Getting comprehensive place listings from Google Maps
When Robert Ballard discovered the Titanic in 1985, he used two different remotely operated vehichles to search his target area for the wreck of the Titanic, SAR and Argo.
2021 Update: Google Maps API Nearby Places endpoint no longer has a free tier, so this method is probably prohibitively expensive now.
In 2018, I worked on a side project called Oinki, which would have been a vegan iPhone and android app, focused on finding the coolest vegan stuff in London. It was structured as a map app with vegan restaurants and stores.
In creating the app, one of the issues that we had was how we would create the initial list of places - was there some way to scrape place data from another service, to gather basic information like place names and phone numbers? I turned to the Google Maps API to see if I could get a list of places from them, but did not end up progressing into scraping any data from it.

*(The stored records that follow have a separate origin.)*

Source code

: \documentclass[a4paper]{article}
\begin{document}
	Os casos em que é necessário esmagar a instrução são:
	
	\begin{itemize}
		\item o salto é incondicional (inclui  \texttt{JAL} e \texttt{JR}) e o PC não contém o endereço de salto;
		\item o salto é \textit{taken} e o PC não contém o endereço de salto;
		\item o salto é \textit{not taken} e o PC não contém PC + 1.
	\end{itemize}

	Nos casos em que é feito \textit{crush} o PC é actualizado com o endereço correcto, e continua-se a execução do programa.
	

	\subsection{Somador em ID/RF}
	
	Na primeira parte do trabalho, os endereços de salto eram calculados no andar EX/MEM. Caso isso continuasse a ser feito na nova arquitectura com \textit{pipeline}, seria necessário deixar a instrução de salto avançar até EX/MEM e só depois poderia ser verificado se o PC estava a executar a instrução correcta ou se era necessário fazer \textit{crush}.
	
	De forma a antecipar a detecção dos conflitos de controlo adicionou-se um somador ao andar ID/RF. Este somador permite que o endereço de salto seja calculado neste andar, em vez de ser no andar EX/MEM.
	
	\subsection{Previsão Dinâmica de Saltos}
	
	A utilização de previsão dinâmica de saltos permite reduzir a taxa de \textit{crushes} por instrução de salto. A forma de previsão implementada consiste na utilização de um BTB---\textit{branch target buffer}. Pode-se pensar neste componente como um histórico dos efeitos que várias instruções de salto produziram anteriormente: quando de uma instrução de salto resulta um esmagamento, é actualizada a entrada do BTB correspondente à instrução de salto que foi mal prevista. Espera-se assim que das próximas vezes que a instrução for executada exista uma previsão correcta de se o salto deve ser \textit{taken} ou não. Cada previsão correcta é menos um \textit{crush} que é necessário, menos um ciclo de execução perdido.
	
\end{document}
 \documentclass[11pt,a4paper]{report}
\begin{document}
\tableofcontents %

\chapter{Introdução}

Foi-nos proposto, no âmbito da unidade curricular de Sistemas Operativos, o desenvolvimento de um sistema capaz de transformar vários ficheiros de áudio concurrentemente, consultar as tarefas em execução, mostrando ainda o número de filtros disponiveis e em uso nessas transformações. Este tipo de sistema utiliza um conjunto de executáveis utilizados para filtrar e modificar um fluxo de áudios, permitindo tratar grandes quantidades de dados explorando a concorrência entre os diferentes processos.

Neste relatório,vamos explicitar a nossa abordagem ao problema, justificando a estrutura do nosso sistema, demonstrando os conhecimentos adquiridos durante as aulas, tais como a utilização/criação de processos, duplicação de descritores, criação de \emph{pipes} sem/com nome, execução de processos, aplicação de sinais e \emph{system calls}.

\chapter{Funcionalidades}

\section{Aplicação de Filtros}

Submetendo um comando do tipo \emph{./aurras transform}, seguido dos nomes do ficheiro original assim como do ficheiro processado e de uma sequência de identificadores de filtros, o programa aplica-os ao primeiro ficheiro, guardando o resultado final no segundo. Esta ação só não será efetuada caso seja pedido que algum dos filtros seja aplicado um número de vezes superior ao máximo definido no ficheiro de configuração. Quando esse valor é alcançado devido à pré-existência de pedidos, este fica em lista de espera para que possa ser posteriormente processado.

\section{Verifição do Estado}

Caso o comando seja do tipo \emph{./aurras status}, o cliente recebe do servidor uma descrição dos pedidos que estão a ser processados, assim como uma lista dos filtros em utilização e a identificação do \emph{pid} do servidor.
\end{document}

In March 2020, my sister asked me if I could get a list of restaurants for her for a COVID mutual aid effort she was working on in her area. I turned again to the Google Maps API to see if I could figure out how to get the data she needed. The part of the API that I decided to use was the Places Nearby endpoint, which returns a list of places surrounding a latitude / longitude coordinate, up to 60 places. An example call in Node.js might look like this:
The API returns an array of JSON objects that correspond to places in your search area. These objects include things like ratings, phone numbers, opening hours and other information.
In my case, the API response didn't give me all of the places I was hoping to get from the search - some places that I knew were in the target area were not included in the response. This was because of the 60 place limit that the API places on individual searches, which, since there were more than 60 places in my target area, would never return a full list of places. I needed to figure out how to actually get all of the places within a given target area.
To make the following discussion more clear, let's define some terms.
Let's consider the ideal solution: a circumscribed target area. This would work if our call to the API returned all of the results for the area; the API, of course, only returns 60 places. Since the ideal solution was not possible, I decided to implement a method that people use to do searches in the real world: I divided up my target area into a grid of smaller target areas, and executed searches in each of the smaller grid target areas.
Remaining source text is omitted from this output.